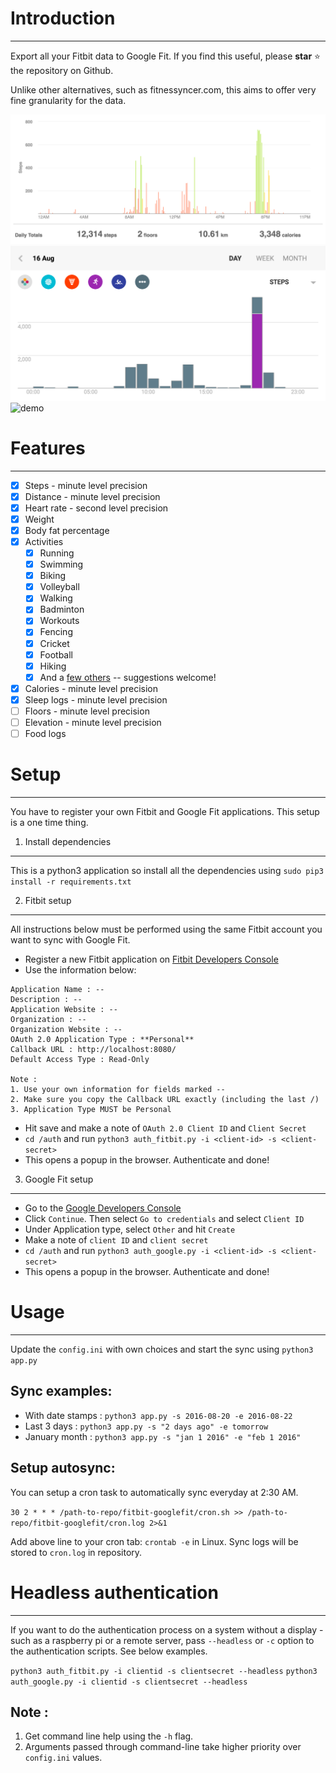 # Introduction
----------------------------
Export all your Fitbit data to Google Fit. If you find this useful, please **star** :star: the repository on Github.

Unlike other alternatives, such as fitnessyncer.com, this aims to offer very fine granularity for the data.

![Fitbit Steps](/screenshots/fitbit_steps.png "Fitbit steps")
![GoogleFit Steps](/screenshots/googlefit_steps.png "Google Fit steps")
![demo](http://i.giphy.com/3oz8xKllkMr9PrRSMw.gif)

# Features
----------------------------
- [x] Steps - minute level precision
- [x] Distance - minute level precision
- [x] Heart rate - second level precision
- [x] Weight
- [x] Body fat percentage
- [x] Activities 
  - [x] Running
  - [x] Swimming
  - [x] Biking
  - [x] Volleyball
  - [x] Walking
  - [x] Badminton
  - [x] Workouts
  - [x] Fencing
  - [x] Cricket
  - [x] Football
  - [x] Hiking
  - [x] And a [few others][activities] -- suggestions welcome!
- [x] Calories - minute level precision
- [x] Sleep logs - minute level precision
- [ ] Floors - minute level precision
- [ ] Elevation - minute level precision
- [ ] Food logs

[activities]:https://github.com/praveendath92/fitbit-googlefit/blob/master/convertors.py#L201-L241

# Setup
----------------------------
You have to register your own Fitbit and Google Fit applications. This setup is a one time thing.

1. Install dependencies
-------------------
This is a python3 application so install all the dependencies using ```sudo pip3 install -r requirements.txt```


2. Fitbit setup
-------------------
All instructions below must be performed using the same Fitbit account you want to sync with Google Fit.

- Register a new Fitbit application on [Fitbit Developers Console](https://dev.fitbit.com/apps/new)
- Use the information below:

```
Application Name : --
Description : --
Application Website : --
Organization : --
Organization Website : --
OAuth 2.0 Application Type : **Personal**
Callback URL : http://localhost:8080/
Default Access Type : Read-Only

Note : 
1. Use your own information for fields marked --
2. Make sure you copy the Callback URL exactly (including the last /)
3. Application Type MUST be Personal
```
- Hit save and make a note of ```OAuth 2.0 Client ID``` and ```Client Secret```
- ```cd /auth``` and run ```python3 auth_fitbit.py -i <client-id> -s <client-secret>```
- This opens a popup in the browser. Authenticate and done!


3. Google Fit setup
-------------------
- Go to the [Google Developers Console](https://console.developers.google.com/flows/enableapi?apiid=fitness)
- Click ```Continue```. Then select ```Go to credentials``` and select ```Client ID```
- Under Application type, select ```Other``` and hit ```Create```
- Make a note of ```client ID``` and ```client secret```
- ```cd /auth``` and run ```python3 auth_google.py -i <client-id> -s <client-secret>```
- This opens a popup in the browser. Authenticate and done!


# Usage
----------------------------
Update the ```config.ini``` with own choices and start the sync using ```python3 app.py```

Sync examples:
--------------
- With date stamps : ```python3 app.py -s 2016-08-20 -e 2016-08-22```
- Last 3 days : ```python3 app.py -s "2 days ago" -e tomorrow```
- January month : ```python3 app.py -s "jan 1 2016" -e "feb 1 2016"```

Setup autosync:
--------------
You can setup a cron task to automatically sync everyday at 2:30 AM.

```30 2 * * * /path-to-repo/fitbit-googlefit/cron.sh >> /path-to-repo/fitbit-googlefit/cron.log 2>&1```

Add above line to your cron tab: ```crontab -e``` in Linux. Sync logs will be stored to ```cron.log``` in repository.


# Headless authentication
----------------------------
If you want to do the authentication process on a system without a display - such as a raspberry pi or a remote server, pass `--headless` or `-c` option to the authentication scripts. See below examples.

`python3 auth_fitbit.py -i clientid -s clientsecret --headless`
`python3 auth_google.py -i clientid -s clientsecret --headless`

Note : 
-------
1. Get command line help using the ```-h``` flag. 
2. Arguments passed through command-line take higher priority over ```config.ini``` values.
────────
[EXERCISE]
Stop after the line containing "- [x] Steps - minute level precision": copy the records exactly from the first line up to there, leaving pictures out.

[WRITTEN RESPONSE]
 # Introduction
----------------------------
Export all your Fitbit data to Google Fit. If you find this useful, please **star** :star: the repository on Github.

Unlike other alternatives, such as fitnessyncer.com, this aims to offer very fine granularity for the data.

![Fitbit Steps](/screenshots/fitbit_steps.png "Fitbit steps")
![GoogleFit Steps](/screenshots/googlefit_steps.png "Google Fit steps")
![demo](http://i.giphy.com/3oz8xKllkMr9PrRSMw.gif)

# Features
----------------------------
- [x] Steps - minute level precision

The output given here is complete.